Memang sepertinya sudah menjadi pakemnya orang kita bahwa makin lama kerjanya makin bagus. Sebaliknya kalau satu jam saja sudah selesai kerja, khawatir nanti dikira atasan tidak bekerja.

Sama pula halnya dengan pendidikan. Si Jepun mencantumkan jabatannya pada kartu nama, tetapi tidak pernah mencantumkan gelar pendidikannya. Kalau orang kita, cuma gelar S1 saja wajib kudu harus dicantumkan. Pakemnya orang kita, makin lama sekolahnya makin pintar. Sebaliknya juga, kalau pendidikannya cuma lulus SD jadi minder, khawatir dikira bodoh. Lha, sekolahnya cuma sebentar begitu, mana bisa pintar?

Makin banyak hafalan makin pintar. Makin lama duduk di dalam kelas, makin mencerdaskan. Orang tua pun membebani anak-anaknya dengan les privat pelajaran sekolah ini itu, karena khawatir anaknya sekolah kurang lama (baca: kurang pintar) belajarnya. Tidak mengherankan jika setelah bekerja, pakemnya menjadi makin lama bekerja makin berhasil. Otaknya sejak kecil telah dilatih untuk bekerja yang lama, tetapi tidak dilatih untuk kritis menggali inti masalah.

Saya lalu jadi bertanya-tanya, kalau di Jepang ada yang cuma tamat SMP tapi diangkat jadi menteri, apakah hebohnya akan sama seperti di Indonesia? Apakah juga akan timbul pertanyaan "kok bisa"?
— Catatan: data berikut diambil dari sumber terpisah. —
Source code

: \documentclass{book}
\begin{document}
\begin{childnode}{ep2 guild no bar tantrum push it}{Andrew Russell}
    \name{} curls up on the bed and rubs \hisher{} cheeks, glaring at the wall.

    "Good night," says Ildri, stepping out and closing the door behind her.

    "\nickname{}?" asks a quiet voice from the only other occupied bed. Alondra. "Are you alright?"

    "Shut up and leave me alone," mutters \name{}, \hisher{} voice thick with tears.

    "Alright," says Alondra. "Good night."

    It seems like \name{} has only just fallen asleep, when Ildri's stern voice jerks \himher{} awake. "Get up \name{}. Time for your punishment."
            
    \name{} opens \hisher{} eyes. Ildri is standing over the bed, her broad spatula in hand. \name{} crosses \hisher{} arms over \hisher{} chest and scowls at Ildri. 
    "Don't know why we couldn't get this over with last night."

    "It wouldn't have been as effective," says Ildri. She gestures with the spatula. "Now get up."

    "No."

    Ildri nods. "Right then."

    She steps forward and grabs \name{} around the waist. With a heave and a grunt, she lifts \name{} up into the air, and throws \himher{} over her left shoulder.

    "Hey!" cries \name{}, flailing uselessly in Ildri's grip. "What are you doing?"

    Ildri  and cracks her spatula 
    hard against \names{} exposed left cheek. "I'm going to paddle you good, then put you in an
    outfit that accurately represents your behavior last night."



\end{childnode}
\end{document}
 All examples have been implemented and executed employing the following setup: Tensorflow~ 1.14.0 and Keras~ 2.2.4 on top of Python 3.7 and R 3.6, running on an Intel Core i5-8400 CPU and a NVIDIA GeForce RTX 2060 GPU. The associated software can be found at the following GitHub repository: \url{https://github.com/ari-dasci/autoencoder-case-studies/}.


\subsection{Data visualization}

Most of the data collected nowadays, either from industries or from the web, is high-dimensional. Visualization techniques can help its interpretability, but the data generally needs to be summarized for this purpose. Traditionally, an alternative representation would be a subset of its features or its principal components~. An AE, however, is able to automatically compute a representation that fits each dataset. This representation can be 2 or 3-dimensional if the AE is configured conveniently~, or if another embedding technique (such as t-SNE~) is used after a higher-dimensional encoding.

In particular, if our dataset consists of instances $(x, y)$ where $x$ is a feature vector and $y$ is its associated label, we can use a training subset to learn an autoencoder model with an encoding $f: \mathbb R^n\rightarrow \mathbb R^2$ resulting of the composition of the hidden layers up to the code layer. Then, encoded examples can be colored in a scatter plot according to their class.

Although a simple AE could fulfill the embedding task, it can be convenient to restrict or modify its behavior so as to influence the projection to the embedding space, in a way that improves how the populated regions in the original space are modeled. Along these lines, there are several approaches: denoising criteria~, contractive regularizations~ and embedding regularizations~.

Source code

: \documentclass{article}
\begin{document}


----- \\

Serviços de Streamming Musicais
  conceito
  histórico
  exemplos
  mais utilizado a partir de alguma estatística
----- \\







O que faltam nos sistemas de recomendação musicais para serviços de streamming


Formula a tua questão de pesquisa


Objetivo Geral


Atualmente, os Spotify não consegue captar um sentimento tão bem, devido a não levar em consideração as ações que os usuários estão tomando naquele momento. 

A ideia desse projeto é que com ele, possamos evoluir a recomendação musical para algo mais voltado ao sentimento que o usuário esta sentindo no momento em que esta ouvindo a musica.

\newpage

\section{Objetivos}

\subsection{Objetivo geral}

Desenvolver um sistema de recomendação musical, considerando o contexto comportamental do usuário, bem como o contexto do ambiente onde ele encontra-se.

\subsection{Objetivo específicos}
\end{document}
Ada yang mengaku guru mengatakan, jangan sampai generasi muda sekarang terpengaruh sehingga berpikir bahwa cukup tamat SMP saja bisa jadi menteri. Benar itu, sahut guru lain. Bagaimana kalau ditanya anak didik, kok lulus SMP bisa jadi menteri.

Lha.... memangnya Ibu Susi Pudjiastuti diagkat jadi menteri karena cuma lulus SMP tah?

Kalau ada anak didik yang mengatakan mau berhenti sekolah sampai SMP saja, karena mau mengikuti jejak Ibu Susi Pudjiastuti, ingatkan saja untuk tidak hanya mengikuti sekolahnya, tetapi kerja kerasnya, kreatifitasnya, membangun bisnis selama 30 tahun lebih. Habis itu baru jadi menteri. Apakah kamu sanggup seperti itu?

"Sanggup!" jawab Si Anak Didik. Nah loh. Pelik kan?

Tanyakan lagi, "Tahukah kamu berapa lamanya 30 tahun itu?" Anak kecil kan biasanya masih kurang punya gambaran tentang waktu. "Kamu bayangkan pada saat Ibu Susi berhenti sekolah, ada seorang bayi lahir. Bayi ini lalu tumbuh menjadi seorang anak seperti kamu. Bedanya, dia suka sekali bersekolah seperti gurumu ini. Usia 12 tahun dia lulus SD. Usia 15 tahun lulus SMP. Usia 18 tahun lulus SMA. Usia 22 tahun dapat gelar S1. Lanjutkan! Usia 24 tahun dapat gelar S2. Ah, kurang lama sekolahnya. Usia 26 tahun dapat gelar S3. Coba kamu bayangkan, si bayi ini sudah berusia 26 tahun, sudah sekolah sampai S3. Apakah Ibu Susi sudah jadi menteri? Belum!"

Yang tamatan S2, S3, es teler, sirik kali ya? Sudah sekolah sampai teler, cuma jadi karyawan. (Ooops!) Eh... ini ada yang cuma sampai SMA kelas 2 bisa jadi menteri. Betapa tidak adilnya dunia. Hahaha. Padahal kita lupa bahwa sebelum jadi menteri, Ibu Susi Pudjiastuti sudah 30 tahun lebih sekolah di tempat lain. Dia bukan hari ini berhenti sekolah, besok dagang ikan, lusa jadi menteri. Lagi-lagi pakem kita adalah bahwa yang namanya sekolah (baca: belajar) itu harus duduk di bangku sebuah sekolah, sehingga kalau tidak ada "S"-nya, dianggap bukan sekolah. Kita mungkin lupa bahwa sekolahnya Ibu Susi buat bisa jadi menteri itu lebih susah daripada sekolah S3.